Stress is your body’s way of reacting to a challenge. It could be adaptive and defensive in the short term, but can also have some negative effects on your mental and physical health if prolonged and poorly managed. Studies have shown that women are different from men not only in their emotional responses to stressful conditions, but also that severe and prolonged stress affects women’s physical and mental health more. The effects of stress, however, vary according to your stress level. If the stress of kids, home, work and relationships, all come at the same time then the damage will certainly be more. Below are some common effects of stress on a woman’s health:
Women are ten times more likely to develop eating disorders like bulimia and anorexia when they are stressed. In other words, they sometimes tend to reach out for junk foods or unhealthy comfort foods, or starve themselves. Based on how you handle the situation, this could either lead to weight loss or weight gain.
Infertility and/or Irregular Periods
Although there is no sufficient research that shows a clear link between stress and infertility, some studies have shown that women who have high alpha-amylase levels, an enzyme that’s linked to stress, have a hard time getting pregnant. However, the women with low concentration of this enzyme during their menstruation are more likely to get pregnant. Severe and prolonged stress can also greatly change the hormonal balance in your body, and this may result in missed, late, or even irregular monthly periods.
Severe psychological or emotional stress could result in a psychological imbalance which could contribute to hair loss. Stress often interrupts your hair’s life cycle, thereby causing it to fall out. Even though you might not notice it during or right after a stressful period, the changes could happen much later.
Have you even been concerned about your own health or the health of a loved one, scrutinized it and felt nauseous all of a sudden? Stress can upset your stomach, and nausea could be one of the side effects of worry. It’s normal to worry about your loved one’s health or even your own, but obsessing about it is definitely not healthy.
Ask any woman who is struggling to it all and she will admit to a couple of slip-ups in her memory. Studies show that prolonged stress can literally reduce the size of your hippocampus, which is responsible for certain memories. The good news is that it will regain its size as soon as your stress levels are reduced.
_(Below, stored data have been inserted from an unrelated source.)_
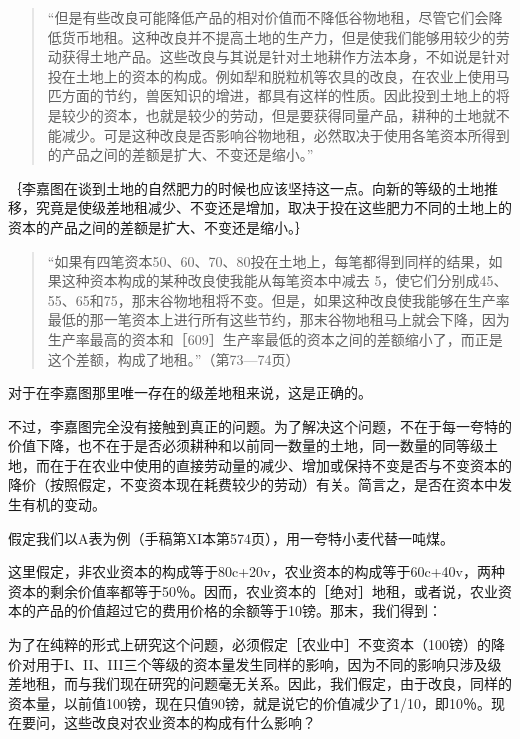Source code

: \todo{}

\begin{quote}“但是有些改良可能降低产品的相对价值而不降低谷物地租，尽管它们会降低货币地租。这种改良并不提高土地的生产力，但是使我们能够用较少的劳动获得土地产品。这些改良与其说是针对土地耕作方法本身，不如说是针对投在土地上的资本的构成。例如犁和脱粒机等农具的改良，在农业上使用马匹方面的节约，兽医知识的增进，都具有这样的性质。因此投到土地上的将是较少的资本，也就是较少的劳动，但是要获得同量产品，耕种的土地就不能减少。可是这种改良是否影响谷物地租，必然取决于使用各笔资本所得到的产品之间的差额是扩大、不变还是缩小。”\end{quote}

｛李嘉图在谈到土地的自然肥力的时候也应该坚持这一点。向新的等级的土地推移，究竟是使级差地租减少、不变还是增加，取决于投在这些肥力不同的土地上的资本的产品之间的差额是扩大、不变还是缩小。｝

\begin{quote}“如果有四笔资本50、60、70、80投在土地上，每笔都得到同样的结果，如果这种资本构成的某种改良使我能从每笔资本中减去 5，使它们分别成45、55、65和75，那末谷物地租将不变。但是，如果这种改良使我能够在生产率最低的那一笔资本上进行所有这些节约，那末谷物地租马上就会下降，因为生产率最高的资本和［609］生产率最低的资本之间的差额缩小了，而正是这个差额，构成了地租。”（第73—74页）\end{quote}

对于在李嘉图那里唯一存在的级差地租来说，这是正确的。

不过，李嘉图完全没有接触到真正的问题。为了解决这个问题，不在于每一夸特的价值下降，也不在于是否必须耕种和以前同一数量的土地，同一数量的同等级土地，而在于在农业中使用的直接劳动量的减少、增加或保持不变是否与不变资本的降价（按照假定，不变资本现在耗费较少的劳动）有关。简言之，是否在资本中发生有机的变动。

假定我们以A表为例（手稿第XI本第574页），用一夸特小麦代替一吨煤。

这里假定，非农业资本的构成等于80c+20v，农业资本的构成等于60c+40v，两种资本的剩余价值率都等于50％。因而，农业资本的［绝对］地租，或者说，农业资本的产品的价值超过它的费用价格的余额等于10镑。那末，我们得到：

\todo{}

为了在纯粹的形式上研究这个问题，必须假定［农业中］不变资本（100镑）的降价对用于I、II、III三个等级的资本量发生同样的影响，因为不同的影响只涉及级差地租，而与我们现在研究的问题毫无关系。因此，我们假定，由于改良，同样的资本量，以前值100镑，现在只值90镑，就是说它的价值减少了1/10，即10％。现在要问，这些改良对农业资本的构成有什么影响？

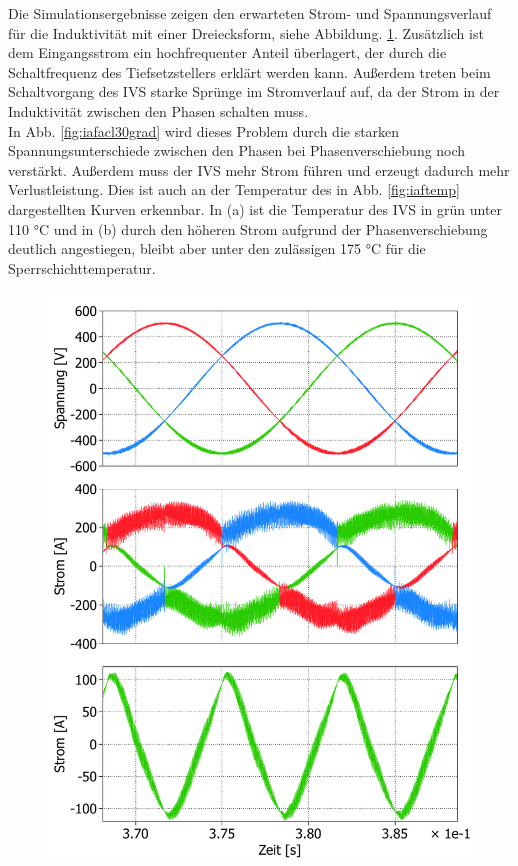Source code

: Die Simulationsergebnisse zeigen den erwarteten Strom- und Spannungsverlauf für die Induktivität mit einer Dreiecksform, siehe Abbildung. \ref{fig:iafacl}. Zusätzlich ist dem Eingangsstrom ein hochfrequenter Anteil überlagert, der durch die Schaltfrequenz des Tiefsetzstellers erklärt werden kann. Außerdem treten beim Schaltvorgang des \gls{IVS} starke Sprünge im Stromverlauf auf, da der Strom in der Induktivität zwischen den Phasen schalten muss.\\
In Abb. \ref{fig:iafacl30grad} wird dieses Problem durch die starken Spannungsunterschiede zwischen den Phasen bei Phasenverschiebung noch verstärkt. Außerdem muss der \gls{IVS} mehr Strom führen und erzeugt dadurch mehr Verlustleistung. Dies ist auch an der Temperatur des in Abb. \ref{fig:iaftemp} dargestellten Kurven erkennbar. In (a) ist die Temperatur des IVS in grün unter 110 °C und in (b) durch den höheren Strom aufgrund der Phasenverschiebung deutlich angestiegen, bleibt aber unter den zulässigen 175 °C für die Sperrschichttemperatur.
\begin{figure}
	\centering
	\includegraphics[width=1\linewidth]{content/Grafiken/IAF_AC+L}
	\caption[Simulationsergebnisse des IAF ohne Phasenverschiebung, Eingangsspannung und Ströme, Strom in der IVS Induktivität ]{}
	\label{fig:iafacl}
\end{figure}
You probably already know the feeling of tossing and turning all night while thinking over the following day’s events or the problems you have at work. And, as you would have thought, stress is a known cause of sleeplessness and this could result in concentration problems, crankiness, fatigue, and lack of motivation.
Reduced Libido or Sex Drive
Important life events that cause stress, such as relocating to a new town or starting a new job, could reduce sex drive in women. This can happen when the increased cortisol levels overpower your body’s natural sex hormones.